- Born: Boston, Massachusetts
- Education: Columbia University (B.A.) Columbia Business School (M.B.A.)
- Occupation: Retailer
- Known for: Former Chairman and CEO of Bloomingdale's (1991-2014) Former CEO of Giorgio Beverly Hills
- Spouse(s): Andrea Jung (divorced) Sara Moss

= Michael Gould (chief executive) =

Michael Gould was the chairman and CEO of Bloomingdale's, a division of Macy's Inc., for 23 years.

== Early life and career ==
Gould received his BA from Columbia University in 1966 and his MBA from Columbia Business School in 1968.

Gould began his career at Abraham & Straus before leaving in 1978 to join Robinson's Department Stores in Los Angeles. In 1980, Gould became chairman of Robinson's.

In May 1986, he was named president and chief operating officer of Giorgio Beverly Hills, which was purchased by Avon the following year. After Giorgio's acquisition by Avon, Gould was promoted to president and Chief Executive Officer.

In 1991, Gould began serving as chairman and CEO of Bloomingdale's. He continued as chairman and CEO of the company until he retired in February 2014.

==Personal life==
Gould was born in Boston, Massachusetts.
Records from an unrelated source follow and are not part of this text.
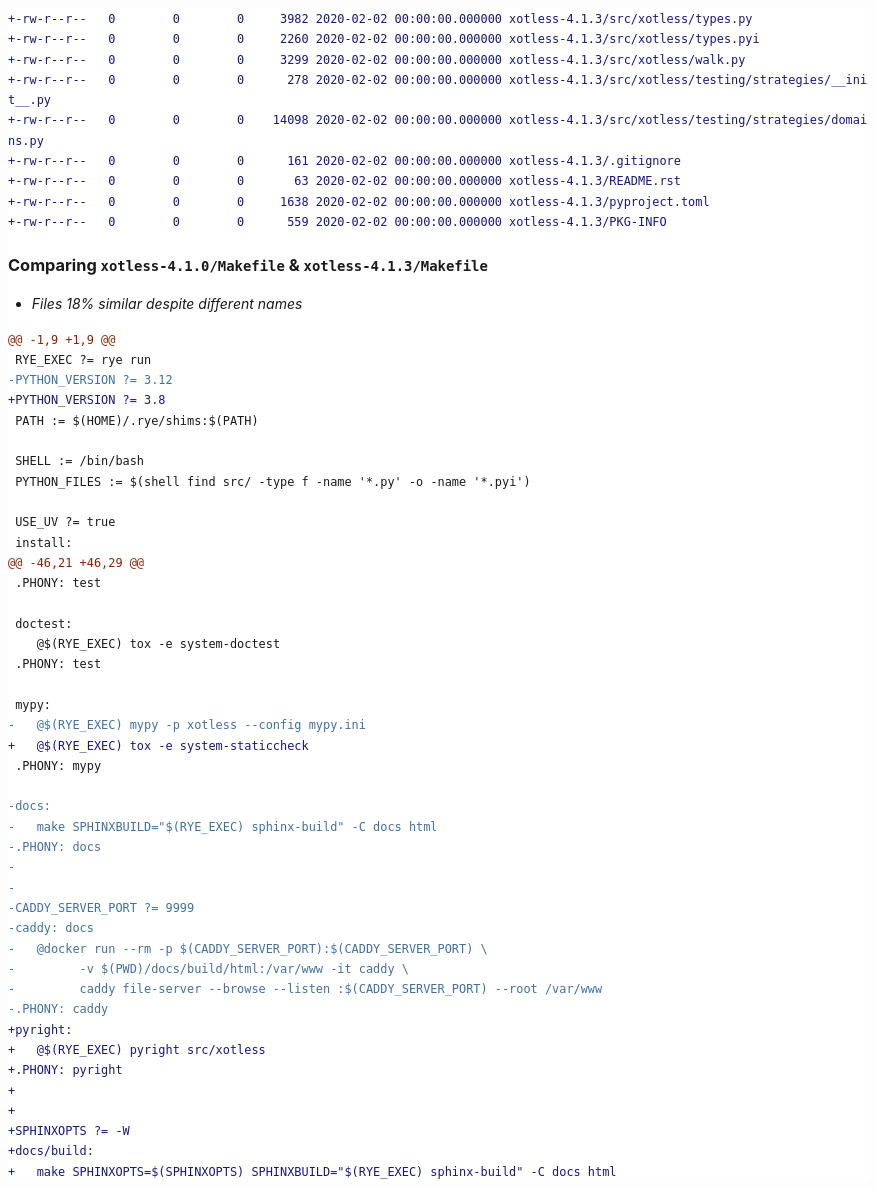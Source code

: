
 ```diff
+-rw-r--r--   0        0        0     3982 2020-02-02 00:00:00.000000 xotless-4.1.3/src/xotless/types.py
+-rw-r--r--   0        0        0     2260 2020-02-02 00:00:00.000000 xotless-4.1.3/src/xotless/types.pyi
+-rw-r--r--   0        0        0     3299 2020-02-02 00:00:00.000000 xotless-4.1.3/src/xotless/walk.py
+-rw-r--r--   0        0        0      278 2020-02-02 00:00:00.000000 xotless-4.1.3/src/xotless/testing/strategies/__init__.py
+-rw-r--r--   0        0        0    14098 2020-02-02 00:00:00.000000 xotless-4.1.3/src/xotless/testing/strategies/domains.py
+-rw-r--r--   0        0        0      161 2020-02-02 00:00:00.000000 xotless-4.1.3/.gitignore
+-rw-r--r--   0        0        0       63 2020-02-02 00:00:00.000000 xotless-4.1.3/README.rst
+-rw-r--r--   0        0        0     1638 2020-02-02 00:00:00.000000 xotless-4.1.3/pyproject.toml
+-rw-r--r--   0        0        0      559 2020-02-02 00:00:00.000000 xotless-4.1.3/PKG-INFO
```

### Comparing `xotless-4.1.0/Makefile` & `xotless-4.1.3/Makefile`

 * *Files 18% similar despite different names*

```diff
@@ -1,9 +1,9 @@
 RYE_EXEC ?= rye run
-PYTHON_VERSION ?= 3.12
+PYTHON_VERSION ?= 3.8
 PATH := $(HOME)/.rye/shims:$(PATH)
 
 SHELL := /bin/bash
 PYTHON_FILES := $(shell find src/ -type f -name '*.py' -o -name '*.pyi')
 
 USE_UV ?= true
 install:
@@ -46,21 +46,29 @@
 .PHONY: test
 
 doctest:
 	@$(RYE_EXEC) tox -e system-doctest
 .PHONY: test
 
 mypy:
-	@$(RYE_EXEC) mypy -p xotless --config mypy.ini
+	@$(RYE_EXEC) tox -e system-staticcheck
 .PHONY: mypy
 
-docs:
-	make SPHINXBUILD="$(RYE_EXEC) sphinx-build" -C docs html
-.PHONY: docs
-
-
-CADDY_SERVER_PORT ?= 9999
-caddy: docs
-	@docker run --rm -p $(CADDY_SERVER_PORT):$(CADDY_SERVER_PORT) \
-         -v $(PWD)/docs/build/html:/var/www -it caddy \
-         caddy file-server --browse --listen :$(CADDY_SERVER_PORT) --root /var/www
-.PHONY: caddy
+pyright:
+	@$(RYE_EXEC) pyright src/xotless
+.PHONY: pyright
+
+
+SPHINXOPTS ?= -W
+docs/build:
+	make SPHINXOPTS=$(SPHINXOPTS) SPHINXBUILD="$(RYE_EXEC) sphinx-build" -C docs html
```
On October 10, 2015, Gould married Sara Moss, Executive Vice President and General Counsel of The Estée Lauder Companies. He was previously married to Andrea Jung, with whom he has two children.

Gould is involved with a number of philanthropic and non-profit organizations. He serves on the board of trustees of Hebrew College in Boston, the board of trustees of Lenox Hill Hospital, the board of overseers of Columbia Business School. He is a Sustaining Fellow of Harvard University's Center for Jewish Studies and a founder of the Museum of Contemporary Art in Los Angeles. He also serves on the board of regents of the City of Hope and on the executive council of the American Jewish Committee.